寡细胞哮喘的特征基因挖掘及其对哮喘治疗靶点的应用前景评估

Feature gene mining for prediction of paucigranulocytic asthma

目的 应用生物信息学方法对寡细胞型哮喘患者的基因表达谱芯片进行分析,以研究寡细胞型哮喘的病理机制,进而寻找寡细胞型哮喘的精准治疗靶标。方法 从GEO平台库获取GSE143303芯片数据集,在对数据集进行整理与初步分析后,对寡细胞型哮喘和健康对照的表达谱进行基因表达分析。利用R语言进行功能基因集富集分析,对基因进行功能聚类。利用基因集互作信息,构建与表型正负关联度最强的基因互作网络,并计算不同网络间的相关性,结合差异基因分析,筛选出关键基因和调控网络。结果 GSE143303数据集包含47例成人支气管活检样本,其中有16例寡细胞型哮喘和13例健康对照。筛选出显著意义的通路基因集115个,其中正相关的通路基因集有37个,负相关的通路基因集有78个。与寡细胞型哮喘强负相关的通路基因网络之间,存在基因纠缠。对互作网络进行基因共集分析,结果发现网络交叉主要出现在HLA相关基因。结合差异基因分析,发现网络交联基因TNFRSF13B、HLA-DQB1、HLA-DRB5在正常对照组相比存在表达差异,其中TNFRSF13B有显著差异。结论 TNFRSF13B、HLA-DQB1、HLA-DRB5及由此组成的基因调控网络可能是寡细胞型哮喘的关键基因与主要相关调控网络,研究结果为寻找寡细胞型哮喘的精准治疗靶标和病理机制提供了研究方向。

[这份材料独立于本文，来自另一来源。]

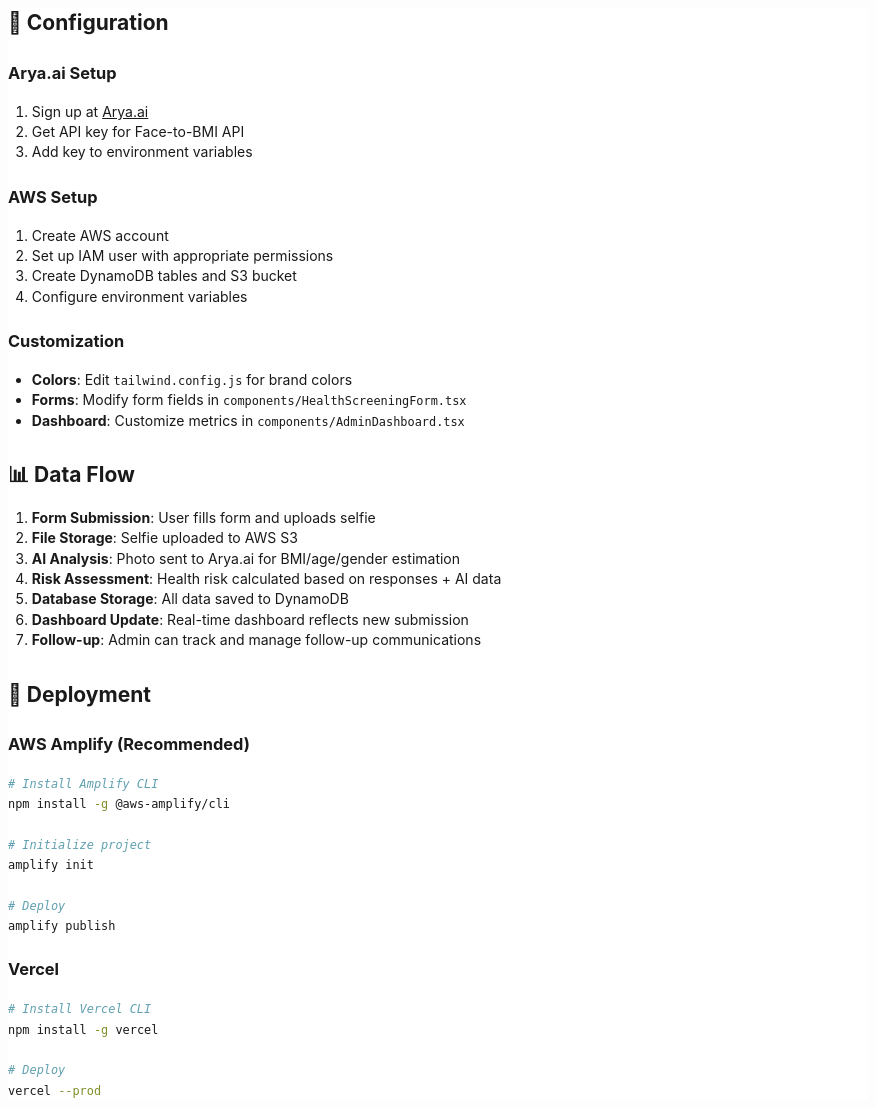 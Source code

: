 ## 🔧 Configuration

### Arya.ai Setup
1. Sign up at [Arya.ai](https://arya.ai)
2. Get API key for Face-to-BMI API
3. Add key to environment variables

### AWS Setup
1. Create AWS account
2. Set up IAM user with appropriate permissions
3. Create DynamoDB tables and S3 bucket
4. Configure environment variables

### Customization
- **Colors**: Edit `tailwind.config.js` for brand colors
- **Forms**: Modify form fields in `components/HealthScreeningForm.tsx`
- **Dashboard**: Customize metrics in `components/AdminDashboard.tsx`

## 📊 Data Flow

1. **Form Submission**: User fills form and uploads selfie
2. **File Storage**: Selfie uploaded to AWS S3
3. **AI Analysis**: Photo sent to Arya.ai for BMI/age/gender estimation
4. **Risk Assessment**: Health risk calculated based on responses + AI data
5. **Database Storage**: All data saved to DynamoDB
6. **Dashboard Update**: Real-time dashboard reflects new submission
7. **Follow-up**: Admin can track and manage follow-up communications

## 🚀 Deployment

### AWS Amplify (Recommended)
```bash
# Install Amplify CLI
npm install -g @aws-amplify/cli

# Initialize project
amplify init

# Deploy
amplify publish
```

### Vercel
```bash
# Install Vercel CLI
npm install -g vercel

# Deploy
vercel --prod
```
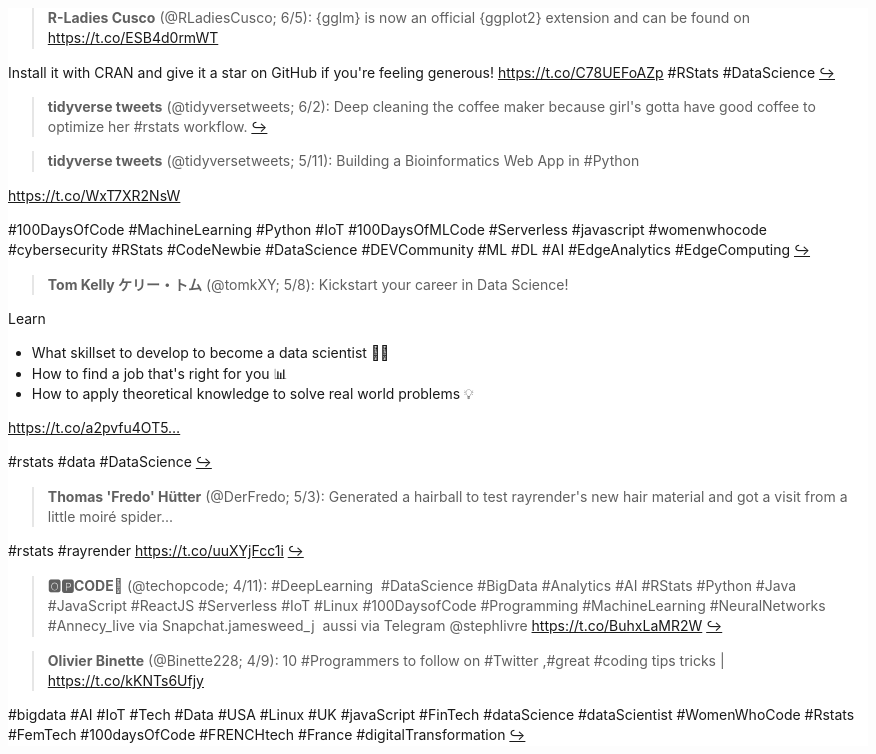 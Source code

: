 


> **R-Ladies Cusco** (@RLadiesCusco; 6/5): {gglm} is now an official {ggplot2} extension and can be found on https://t.co/ESB4d0rmWT
>
Install it with CRAN and give it a star on GitHub if you're feeling generous!
https://t.co/C78UEFoAZp
#RStats #DataScience  [&#8618;](https://twitter.com/dataandme/status/1316903885886423041)




> **tidyverse tweets** (@tidyversetweets; 6/2): Deep cleaning the coffee maker because girl's gotta have good coffee to optimize her #rstats workflow.  [&#8618;](https://twitter.com/dataandme/status/1316916667008561152)




> **tidyverse tweets** (@tidyversetweets; 5/11): Building a Bioinformatics Web App in #Python
>
https://t.co/WxT7XR2NsW
>
#100DaysOfCode #MachineLearning #Python #IoT #100DaysOfMLCode #Serverless #javascript #womenwhocode #cybersecurity #RStats #CodeNewbie #DataScience #DEVCommunity #ML #DL #AI #EdgeAnalytics #EdgeComputing  [&#8618;](https://twitter.com/dataandme/status/1316921551200096257)




> **Tom Kelly ケリー・トム** (@tomkXY; 5/8): Kickstart your career in Data Science!
>
Learn  
* What skillset to develop to become a data scientist 👩‍💻 
* How to find a job that's right for you 📊
* How to apply theoretical knowledge to solve real world problems 💡
>
https://t.co/a2pvfu4OT5…
>
#rstats #data #DataScience  [&#8618;](https://twitter.com/dataandme/status/1316932777821044737)




> **Thomas 'Fredo' Hütter** (@DerFredo; 5/3): Generated a hairball to test rayrender's new hair material and got a visit from a little moiré spider...
>
#rstats #rayrender https://t.co/uuXYjFcc1i  [&#8618;](https://twitter.com/dataandme/status/1316927740617101312)




> **🅾️🅿️CODE💢** (@techopcode; 4/11): #DeepLearning  #DataScience #BigData #Analytics #AI #RStats #Python #Java #JavaScript #ReactJS #Serverless #IoT #Linux #100DaysofCode #Programming #MachineLearning #NeuralNetworks #Annecy_live via Snapchat.jamesweed_j  aussi via Telegram @stephlivre https://t.co/BuhxLaMR2W  [&#8618;](https://twitter.com/dataandme/status/1316956030815903745)




> **Olivier Binette** (@Binette228; 4/9): 10 #Programmers to follow on #Twitter ,#great #coding tips tricks | https://t.co/kKNTs6Ufjy 
>
#bigdata 
#AI #IoT #Tech #Data #USA #Linux #UK #javaScript #FinTech #dataScience #dataScientist #WomenWhoCode #Rstats #FemTech #100daysOfCode #FRENCHtech #France #digitalTransformation  [&#8618;](https://twitter.com/dataandme/status/1316915461787877376)
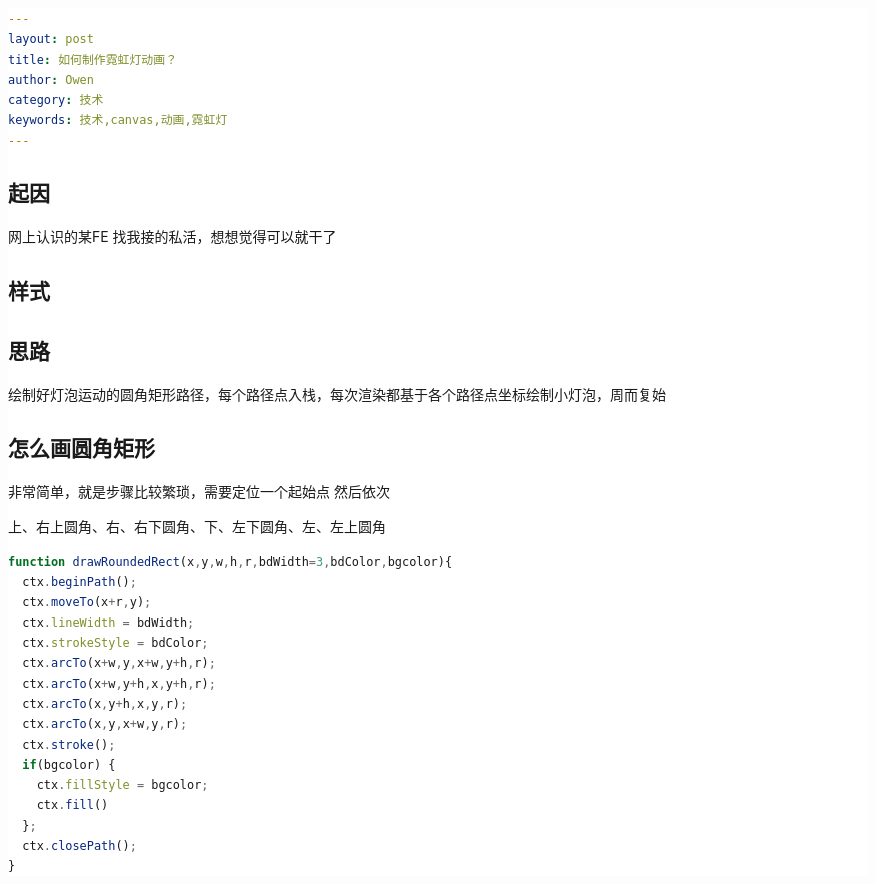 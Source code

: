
 ```yaml
---
layout: post
title: 如何制作霓虹灯动画？
author: Owen
category: 技术
keywords: 技术,canvas,动画,霓虹灯
---
```


## 起因

网上认识的某FE 找我接的私活，想想觉得可以就干了

## 样式

<iframe height='486' scrolling='no' title='rWBKJp' src='//codepen.io/numerhero/embed/KNZRGz/?height=650&theme-id=0&default-tab=result&embed-version=2' frameborder='no' allowtransparency='true' allowfullscreen='true' style='width: 100%;'>See the Pen <a href='http://codepen.io/numerhero/pen/rWBKJp/'>rWBKJp</a> by Owen (<a href='http://codepen.io/numerhero'>@numerhero</a>) on <a href='http://codepen.io'>CodePen</a>.
</iframe>

## 思路

绘制好灯泡运动的圆角矩形路径，每个路径点入栈，每次渲染都基于各个路径点坐标绘制小灯泡，周而复始

## 怎么画圆角矩形

非常简单，就是步骤比较繁琐，需要定位一个起始点 然后依次

上、右上圆角、右、右下圆角、下、左下圆角、左、左上圆角

```js
function drawRoundedRect(x,y,w,h,r,bdWidth=3,bdColor,bgcolor){
  ctx.beginPath();
  ctx.moveTo(x+r,y);
  ctx.lineWidth = bdWidth;
  ctx.strokeStyle = bdColor;
  ctx.arcTo(x+w,y,x+w,y+h,r);
  ctx.arcTo(x+w,y+h,x,y+h,r);
  ctx.arcTo(x,y+h,x,y,r);
  ctx.arcTo(x,y,x+w,y,r);
  ctx.stroke();
  if(bgcolor) {
    ctx.fillStyle = bgcolor;
    ctx.fill()
  };
  ctx.closePath();
}
```

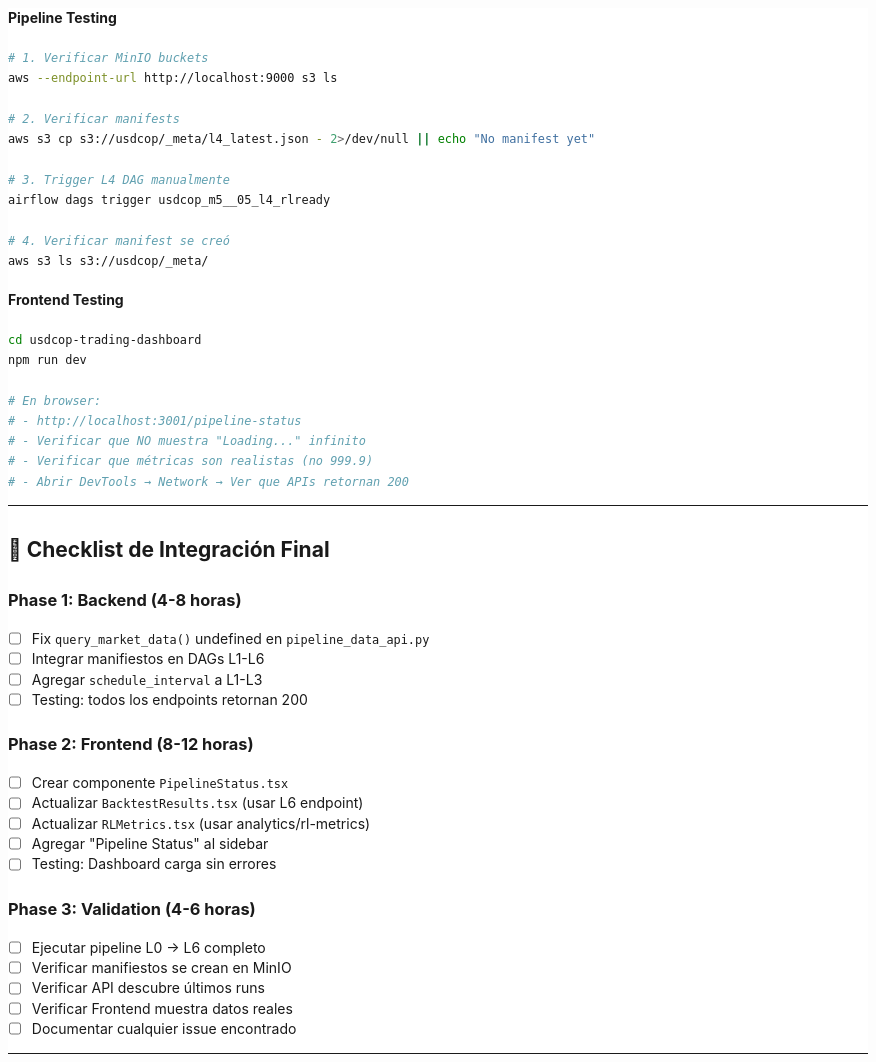 #### **Pipeline Testing**
```bash
# 1. Verificar MinIO buckets
aws --endpoint-url http://localhost:9000 s3 ls

# 2. Verificar manifests
aws s3 cp s3://usdcop/_meta/l4_latest.json - 2>/dev/null || echo "No manifest yet"

# 3. Trigger L4 DAG manualmente
airflow dags trigger usdcop_m5__05_l4_rlready

# 4. Verificar manifest se creó
aws s3 ls s3://usdcop/_meta/
```

#### **Frontend Testing**
```bash
cd usdcop-trading-dashboard
npm run dev

# En browser:
# - http://localhost:3001/pipeline-status
# - Verificar que NO muestra "Loading..." infinito
# - Verificar que métricas son realistas (no 999.9)
# - Abrir DevTools → Network → Ver que APIs retornan 200
```

---

## 📝 Checklist de Integración Final

### **Phase 1: Backend** (4-8 horas)
- [ ] Fix `query_market_data()` undefined en `pipeline_data_api.py`
- [ ] Integrar manifiestos en DAGs L1-L6
- [ ] Agregar `schedule_interval` a L1-L3
- [ ] Testing: todos los endpoints retornan 200

### **Phase 2: Frontend** (8-12 horas)
- [ ] Crear componente `PipelineStatus.tsx`
- [ ] Actualizar `BacktestResults.tsx` (usar L6 endpoint)
- [ ] Actualizar `RLMetrics.tsx` (usar analytics/rl-metrics)
- [ ] Agregar "Pipeline Status" al sidebar
- [ ] Testing: Dashboard carga sin errores

### **Phase 3: Validation** (4-6 horas)
- [ ] Ejecutar pipeline L0 → L6 completo
- [ ] Verificar manifiestos se crean en MinIO
- [ ] Verificar API descubre últimos runs
- [ ] Verificar Frontend muestra datos reales
- [ ] Documentar cualquier issue encontrado

--- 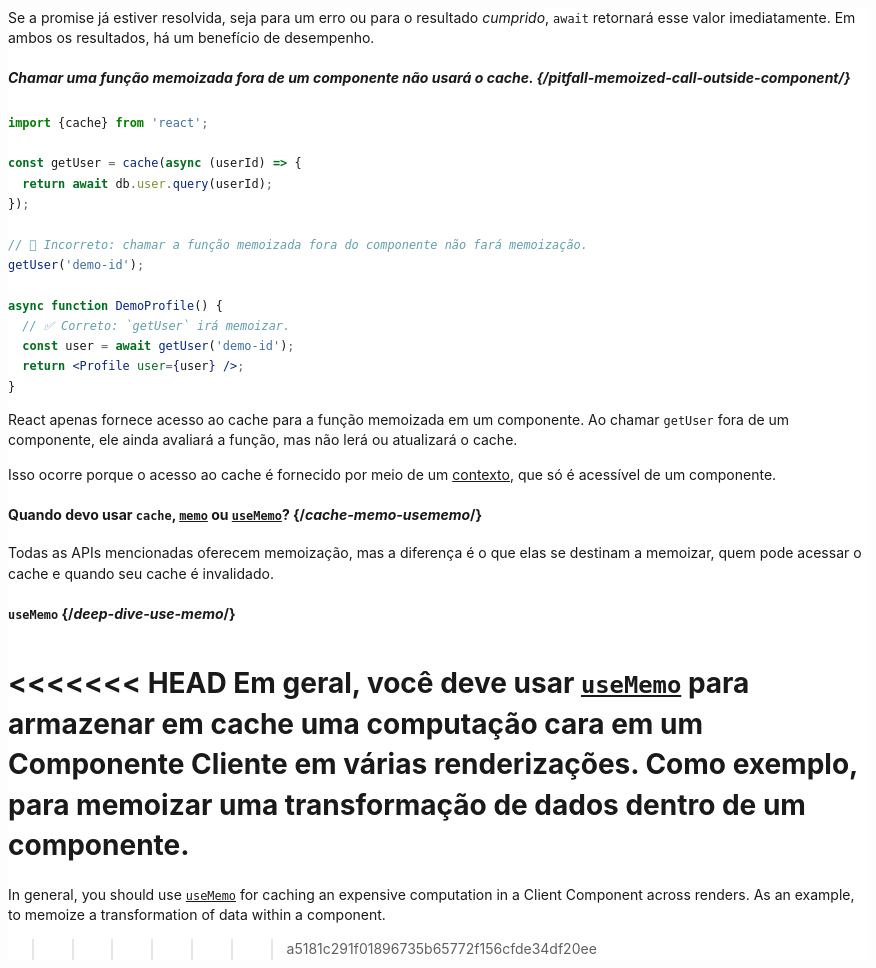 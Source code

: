 Se a promise já estiver resolvida, seja para um erro ou para o resultado _cumprido_, `await` retornará esse valor imediatamente. Em ambos os resultados, há um benefício de desempenho.
</DeepDive>

<Pitfall>

##### Chamar uma função memoizada fora de um componente não usará o cache. {/*pitfall-memoized-call-outside-component*/}

```jsx [[1, 3, "getUser"]]
import {cache} from 'react';

const getUser = cache(async (userId) => {
  return await db.user.query(userId);
});

// 🚩 Incorreto: chamar a função memoizada fora do componente não fará memoização.
getUser('demo-id');

async function DemoProfile() {
  // ✅ Correto: `getUser` irá memoizar.
  const user = await getUser('demo-id');
  return <Profile user={user} />;
}
```

React apenas fornece acesso ao cache para a função memoizada em um componente. Ao chamar <CodeStep step={1}>`getUser`</CodeStep> fora de um componente, ele ainda avaliará a função, mas não lerá ou atualizará o cache.

Isso ocorre porque o acesso ao cache é fornecido por meio de um [contexto](/learn/passing-data-deeply-with-context), que só é acessível de um componente.

</Pitfall>

<DeepDive>

#### Quando devo usar `cache`, [`memo`](/reference/react/memo) ou [`useMemo`](/reference/react/useMemo)? {/*cache-memo-usememo*/}

Todas as APIs mencionadas oferecem memoização, mas a diferença é o que elas se destinam a memoizar, quem pode acessar o cache e quando seu cache é invalidado.

#### `useMemo` {/*deep-dive-use-memo*/}

<<<<<<< HEAD
Em geral, você deve usar [`useMemo`](/reference/react/useMemo) para armazenar em cache uma computação cara em um Componente Cliente em várias renderizações. Como exemplo, para memoizar uma transformação de dados dentro de um componente.
=======
In general, you should use [`useMemo`](/reference/react/useMemo) for caching an expensive computation in a Client Component across renders. As an example, to memoize a transformation of data within a component.
>>>>>>> a5181c291f01896735b65772f156cfde34df20ee


[//]: # 'TODO: adicionar links para a referência de Componente Servidor/Cliente assim que https://github.com/reactjs/react.dev/pull/6177 for mesclado'
[//]: # 'TODO: adicionar links para Componentes de Servidor quando mesclado.'
[//]: # 'TODO: adicionar link e mencionar para usar a documentação quando for mesclado'
[//]: # 'Para renderizar componentes que usam dados assíncronos em Componentes Cliente, consulte a documentação `use`.' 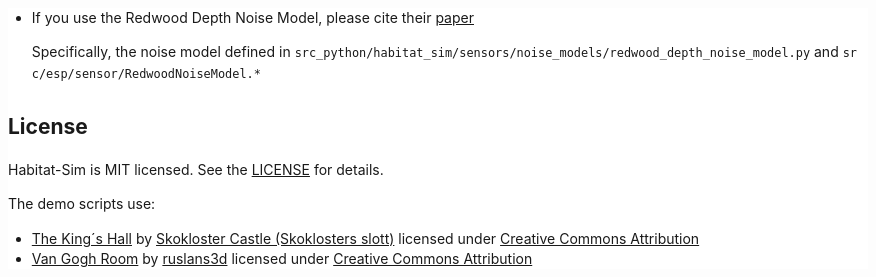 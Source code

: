 * If you use the Redwood Depth Noise Model, please cite their [paper](http://redwood-data.org/indoor/)

    Specifically, the noise model defined in `src_python/habitat_sim/sensors/noise_models/redwood_depth_noise_model.py` and `src/esp/sensor/RedwoodNoiseModel.*`


## License

Habitat-Sim is MIT licensed. See the [LICENSE](LICENSE) for details.

The demo scripts use:
- [The King´s Hall](https://sketchfab.com/3d-models/the-king-s-hall-d18155613363445b9b68c0c67196d98d) by [Skokloster Castle (Skoklosters slott)](https://sketchfab.com/SkoklosterCastle) licensed under [Creative Commons Attribution](http://creativecommons.org/licenses/by/4.0/)
- [Van Gogh Room](https://sketchfab.com/3d-models/van-gogh-room-311d052a9f034ba8bce55a1a8296b6f9) by [ruslans3d](https://sketchfab.com/ruslans3d) licensed under [Creative Commons Attribution](http://creativecommons.org/licenses/by/4.0/)
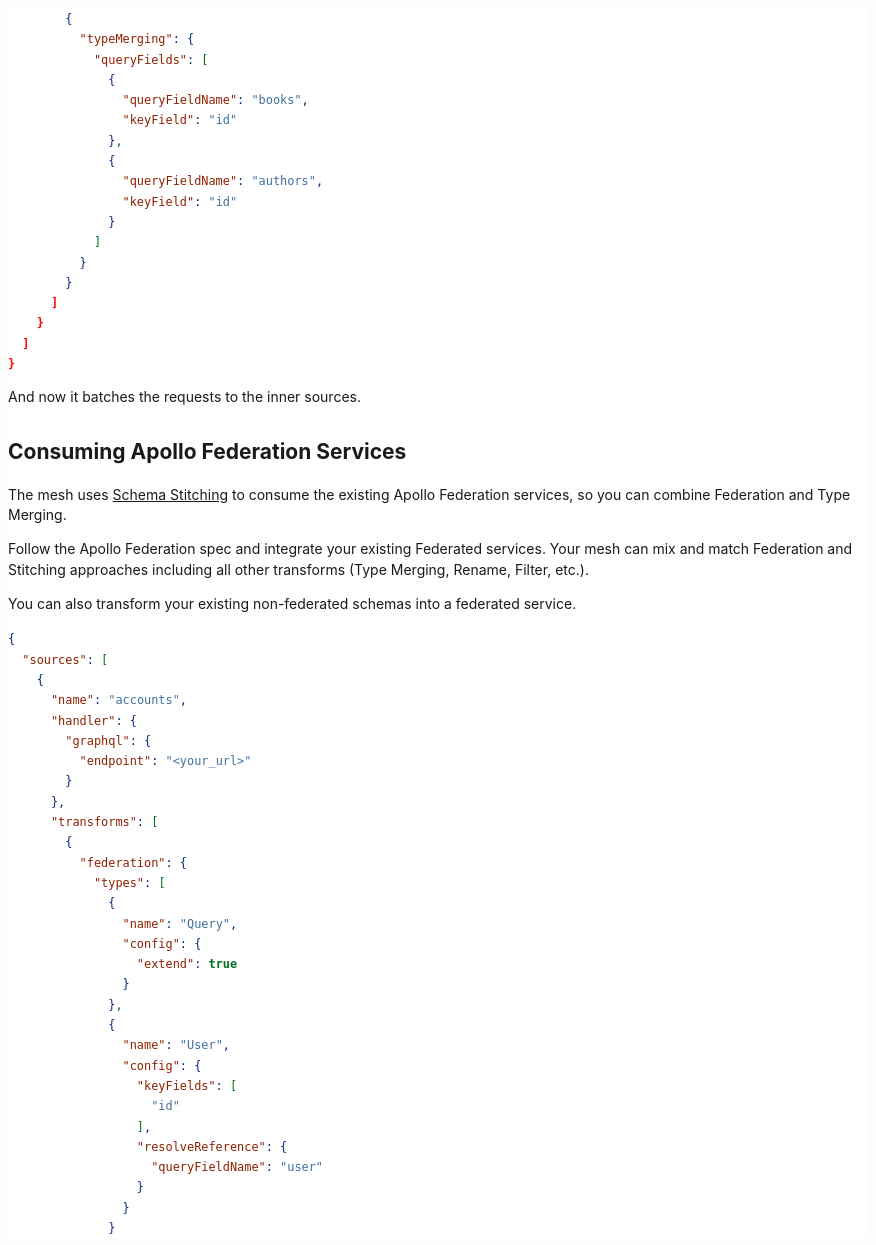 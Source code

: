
 ```json
        {
          "typeMerging": {
            "queryFields": [
              {
                "queryFieldName": "books",
                "keyField": "id"
              },
              {
                "queryFieldName": "authors",
                "keyField": "id"
              }
            ]
          }
        }
      ]
    }
  ]
}
```

And now it batches the requests to the inner sources.

## Consuming Apollo Federation Services

The mesh uses [Schema Stitching](https://github.com/gmac/schema-stitching-handbook/tree/master/federation-services) to consume the existing Apollo Federation services, so you can combine Federation and Type Merging.

Follow the Apollo Federation spec and integrate your existing Federated services. Your mesh can mix and match Federation and Stitching approaches including all other transforms (Type Merging, Rename, Filter, etc.).

You can also transform your existing non-federated schemas into a federated service.

```json
{
  "sources": [
    {
      "name": "accounts",
      "handler": {
        "graphql": {
          "endpoint": "<your_url>"
        }
      },
      "transforms": [
        {
          "federation": {
            "types": [
              {
                "name": "Query",
                "config": {
                  "extend": true
                }
              },
              {
                "name": "User",
                "config": {
                  "keyFields": [
                    "id"
                  ],
                  "resolveReference": {
                    "queryFieldName": "user"
                  }
                }
              }
```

Objective To explore the mechanism of paucigranulocytic asthma and to find therapeutic target for paucigranulocytic asthma.Methods GSE143303 data and platform information were downloaded from GEO.Gene Set Enrichment Analysis were performed to construct positive and negative gene-gene interaction network correlation with paucigranulocytic asthma.Differential expression analysis,pathway commonality analysis were performed with R language.Results GSE143303 data set contained 47 endobronchial biopsies from adult(16 cases of paucigranulocytic asthma,13 cases of healthy control).Compared with control group,the paucigranulocytic asthma group had 115 differential genes set(37 positive and 78 negative).The results of pathway commonality analysis showed that the crosslink existed within the negative gene-gene interaction network correlation with paucigranulocytic asthma.Among these,most of the genes belonged to the protein HLA gene family.Differential expression analysis show that HLA-DQB1,HLA-DRB5 were differential genes and TNFRSF13B was significantly downregulated genes in the intersect genes.Conclusion TNFRSF13B,HLA-DQB1,HLA-DRB5 and regulatory networks associated with them are the crucial factors contributing to paucigranulocytic asthma.